Newsroom Blog
What's in a name?
By Lloyds List Comment
Wednesday 27 January 2010
MODERN business spends billions on the nebulous concept of branding in the hope that profits can be derived from positive associations in the mind of the consumer and increased exposure.
When it comes to shipping, however, the direct opposite approach is more common. A brief glance at the top 10 tanker charterers reveals a few familiar names, but oil giants by and large tend to name their shipping arms anything but their public brand names.
This of course is not a recent phenomena. Ever since the Exxon Valdez created what marketeers would refer to as a negative association in the public’s perception of oil shipping, energy companies have been keen to distance themselves from anything that could potentially sink their reputation further.

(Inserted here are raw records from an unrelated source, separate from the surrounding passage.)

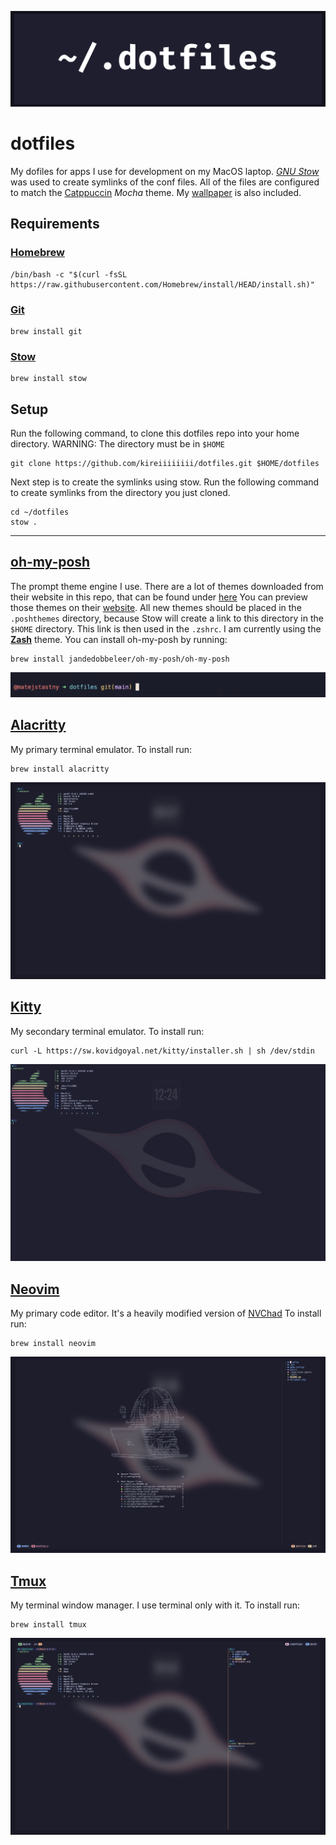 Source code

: ![repository banner](./public/banner.png)

# dotfiles

My dofiles for apps I use for development on my MacOS laptop. [_GNU Stow_](https://www.gnu.org/software/stow/manual/stow.html) was used to create symlinks of the conf files. All of the files are configured to match the [Catppuccin](https://catppuccin.com/) _Mocha_ theme. My [wallpaper](./wallpaper.png) is also included.

## Requirements

### [Homebrew](https://brew.sh/)

```shell
/bin/bash -c "$(curl -fsSL https://raw.githubusercontent.com/Homebrew/install/HEAD/install.sh)"
```

### [Git](https://git-scm.com/)

```shell
brew install git
```

### [Stow](https://www.gnu.org/software/stow/manual/stow.html)

```shell
brew install stow
```

## Setup

Run the following command, to clone this dotfiles repo into your home directory. WARNING: The directory must be in `$HOME`

```shell
git clone https://github.com/kireiiiiiiii/dotfiles.git $HOME/dotfiles
```

Next step is to create the symlinks using stow. Run the following command to create symlinks from the directory you just cloned.

```shell
cd ~/dotfiles
stow .
```

---

## [oh-my-posh](https://ohmyposh.dev/)

The prompt theme engine I use. There are a lot of themes downloaded from their website in this repo, that can be found under [here](./.poshthemes/) You can preview those themes on their [website](https://ohmyposh.dev/docs/themes). All new themes should be placed in the `.poshthemes` directory, because Stow will create a link to this directory in the `$HOME` directory. This link is then used in the `.zshrc`. I am currently using the [**Zash**](https://ohmyposh.dev/docs/themes#zash) theme. You can install oh-my-posh by running:

```shell
brew install jandedobbeleer/oh-my-posh/oh-my-posh
```

![oh-my-posh screenshot](./public/oh-my-posh.png)

## [Alacritty](https://github.com/alacritty/alacritty)

My primary terminal emulator. To install run:

```shell
brew install alacritty
```

![Alacritty terminal screenshot](./public/alacritty.png)

## [Kitty](https://sw.kovidgoyal.net/kitty/)

My secondary terminal emulator. To install run:

```shell
curl -L https://sw.kovidgoyal.net/kitty/installer.sh | sh /dev/stdin
```

![Kitty terminal screenshot](./public/kitty.png)

## [Neovim](https://neovim.io/)

My primary code editor. It's a heavily modified version of [NVChad](https://nvchad.com/) To install run:

```shell
brew install neovim
```

![Neovim code editor screenshot](./public/neovim.png)

## [Tmux](https://github.com/tmux/tmux)

My terminal window manager. I use terminal only with it. To install run:

```shell
brew install tmux
```

![Tmux running in Alacritty screenshot](./public/tmux.png)
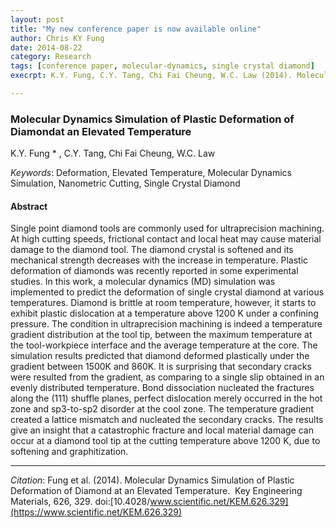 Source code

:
 ```yaml
---
layout: post
title: "My new conference paper is now available online"
author: Chris KY Fung
date: 2014-08-22
category: Research
tags: [conference paper, molecular-dynamics, single crystal diamond]
execrpt: K.Y. Fung, C.Y. Tang, Chi Fai Cheung, W.C. Law (2014). Molecular Dynamics Simulation of Plastic Deformation of Diamond at an Elevated Temperature.  Key Engineering Materials, 626, 329. doi:10.4028/www.scientific.net/KEM.626.329

---
```


### Molecular Dynamics Simulation of Plastic Deformation of Diamondat an Elevated Temperature

K.Y. Fung * , C.Y. Tang, Chi Fai Cheung, W.C. Law

_Keywords_: Deformation, Elevated Temperature, Molecular Dynamics Simulation, Nanometric Cutting, Single Crystal Diamond

<!--more-->

#### Abstract

Single point diamond tools are commonly used for ultraprecision machining. At high cutting speeds, frictional contact and local heat may cause material damage to the diamond tool. The diamond crystal is softened and its mechanical strength decreases with the increase in temperature. Plastic deformation of diamonds was recently reported in some experimental studies. In this work, a molecular dynamics (MD) simulation was implemented to predict the deformation of single crystal diamond at various temperatures. Diamond is brittle at room temperature, however, it starts to exhibit plastic dislocation at a temperature above 1200 K under a confining pressure. The condition in ultraprecision machining is indeed a temperature gradient distribution at the tool tip, between the maximum temperature at the tool-workpiece interface and the average temperature at the core. The simulation results predicted that diamond deformed plastically under the gradient between 1500K and 860K. It is surprising that secondary cracks were resulted from the gradient, as comparing to a single slip obtained in an evenly distributed temperature. Bond dissociation nucleated the fractures along the (111) shuffle planes, perfect dislocation merely occurred in the hot zone and sp3-to-sp2 disorder at the cool zone. The temperature gradient created a lattice mismatch and nucleated the secondary cracks. The results give an insight that a catastrophic fracture and local material damage can occur at a diamond tool tip at the cutting temperature above 1200 K, due to softening and graphitization.

* * *
_Citation_: Fung et al. (2014). Molecular Dynamics Simulation of Plastic Deformation of Diamond at an Elevated Temperature.  Key Engineering Materials, 626, 329. doi:[10.4028/www.scientific.net/KEM.626.329](https://www.scientific.net/KEM.626.329) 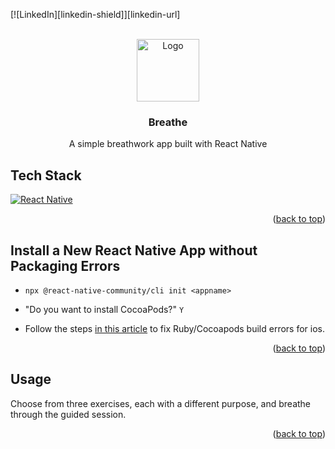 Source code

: <a id="readme-top"></a>

[![LinkedIn][linkedin-shield]][linkedin-url]



<!-- HEADER -->
<br />
<div align="center">
    <img src='https://content.presspage.com/uploads/2110/gettyimages-1124683106-963049.jpg?10000' alt="Logo" width="100">
    <h3 align="center">Breathe</h3>
    <p align="center">A simple breathwork app built with React Native</p>
</div>



<!-- TECH STACK -->
## Tech Stack

[![React Native][React.js]][ReactNative-url]

<p align="right">(<a href="#readme-top">back to top</a>)</p>



<!-- GETTING STARTED -->
<!-- ## Get Started

_Below is an example of how you can instruct your audience on installing and setting up your app. This template doesn't rely on any external dependencies or services._

1. Get a free API Key at [https://example.com](https://example.com)
2. Clone the repo
   ```sh
   git clone https://github.com/github_username/repo_name.git
   ```
3. Install NPM packages
   ```sh
   npm install
   ```
4. Enter your API in `config.js`
   ```js
   const API_KEY = 'ENTER YOUR API';
   ```
5. Change git remote url to avoid accidental pushes to base project
   ```sh
   git remote set-url origin github_username/repo_name
   git remote -v # confirm the changes
   ```

<p align="right">(<a href="#readme-top">back to top</a>)</p> -->


## Install a New React Native App without Packaging Errors

- ``` npx @react-native-community/cli init <appname> ```

- "Do you want to install CocoaPods?" ``` Y ```

- Follow the steps [in this article](https://retyui.medium.com/how-to-correctly-configure-cocoapods-for-a-react-native-app-in-2023-apple-arm-m1-m2-chips-7ad2fafe41ea) to fix Ruby/Cocoapods build errors for ios.  
  
<p align="right">(<a href="#readme-top">back to top</a>)</p>
  
  
<!-- USAGE -->
## Usage

Choose from three exercises, each with a different purpose, and breathe through the guided session.

<p align="right">(<a href="#readme-top">back to top</a>)</p>



<!-- MARKDOWN LINKS & IMAGES -->
<!-- https://www.markdownguide.org/basic-syntax/#reference-style-links -->
[React.js]: https://img.shields.io/badge/React-20232A?style=for-the-badge&logo=react&logoColor=61DAFB
[ReactNative-url]: https://reactnative.dev/ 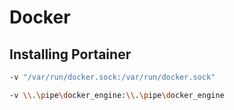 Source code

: # Docker

## Installing Portainer

```sh
-v "/var/run/docker.sock:/var/run/docker.sock"
```

```sh
-v \\.\pipe\docker_engine:\\.\pipe\docker_engine
``` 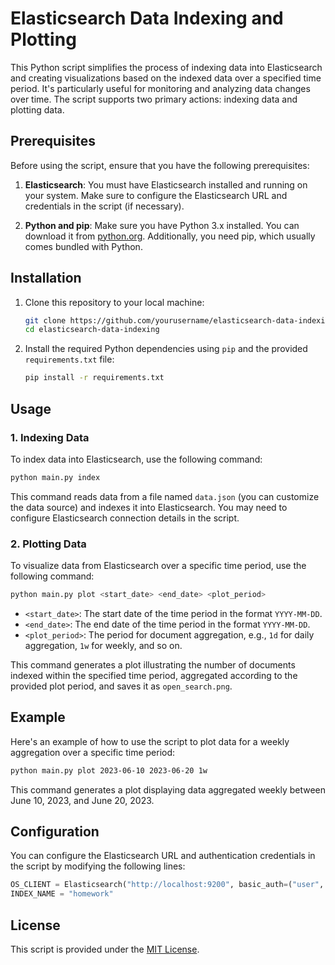 # Elasticsearch Data Indexing and Plotting

This Python script simplifies the process of indexing data into Elasticsearch and creating visualizations based on the indexed data over a specified time period. It's particularly useful for monitoring and analyzing data changes over time. The script supports two primary actions: indexing data and plotting data.

## Prerequisites

Before using the script, ensure that you have the following prerequisites:

1. **Elasticsearch**: You must have Elasticsearch installed and running on your system. Make sure to configure the Elasticsearch URL and credentials in the script (if necessary).

2. **Python and pip**: Make sure you have Python 3.x installed. You can download it from [python.org](https://www.python.org/downloads/). Additionally, you need pip, which usually comes bundled with Python.

## Installation

1. Clone this repository to your local machine:

   ```bash
   git clone https://github.com/yourusername/elasticsearch-data-indexing.git
   cd elasticsearch-data-indexing
   ```

2. Install the required Python dependencies using `pip` and the provided `requirements.txt` file:

   ```bash
   pip install -r requirements.txt
   ```

## Usage

### 1. Indexing Data

To index data into Elasticsearch, use the following command:

```bash
python main.py index
```

This command reads data from a file named `data.json` (you can customize the data source) and indexes it into Elasticsearch. You may need to configure Elasticsearch connection details in the script.

### 2. Plotting Data

To visualize data from Elasticsearch over a specific time period, use the following command:

```bash
python main.py plot <start_date> <end_date> <plot_period>
```

- `<start_date>`: The start date of the time period in the format `YYYY-MM-DD`.
- `<end_date>`: The end date of the time period in the format `YYYY-MM-DD`.
- `<plot_period>`: The period for document aggregation, e.g., `1d` for daily aggregation, `1w` for weekly, and so on.

This command generates a plot illustrating the number of documents indexed within the specified time period, aggregated according to the provided plot period, and saves it as `open_search.png`.

## Example

Here's an example of how to use the script to plot data for a weekly aggregation over a specific time period:

```bash
python main.py plot 2023-06-10 2023-06-20 1w
```

This command generates a plot displaying data aggregated weekly between June 10, 2023, and June 20, 2023.

## Configuration

You can configure the Elasticsearch URL and authentication credentials in the script by modifying the following lines:

```python
OS_CLIENT = Elasticsearch("http://localhost:9200", basic_auth=("user", "password"))
INDEX_NAME = "homework"
```

## License

This script is provided under the [MIT License](LICENSE).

Exxon can now be more easily recognised by its shipping affiliate International Marine Transportation and Total, which went through its own identity crisis in the wake of the Erika casualty, feature more publicly on charter documents as CSSA.
Other sectors are, if anything, worse when it comes to transparency. Read off a list of the top 10 dry bulk charterers to your average member of the public and it is unlikely you will see even a flicker of recognition despite the multi-billion dollar associations that go with them.
But it is not only charterers that are careful with their names.
Tracking down the beneficial ownership of a ship is more often than not a deliberately difficult task that would confuse the combined forces of the world’s intelligence agencies, financial investigators and the most determined of tax inspectors.
When Islamic Republic of Iran Shipping Lines hived off the majority of its assets into the newly formed Hafiz Darya Shipping, it made clear that it had done so as part of its privatisation process and not as a crude mechanism to escape sanctions. The name change, however, is likely to arouse interest given the political sensitivities that the line is currently having to deal with.
Ship and company names are changed regularly for perfectly legitimate reasons, but this fluid approach to identity can often raise eyebrows.
Despite regular gripes about the industry’s absent public profile, bar oily birds, cruiseships and one-size fits all descriptions of supertankers, shipping still does not do itself any favours when it comes to transparency.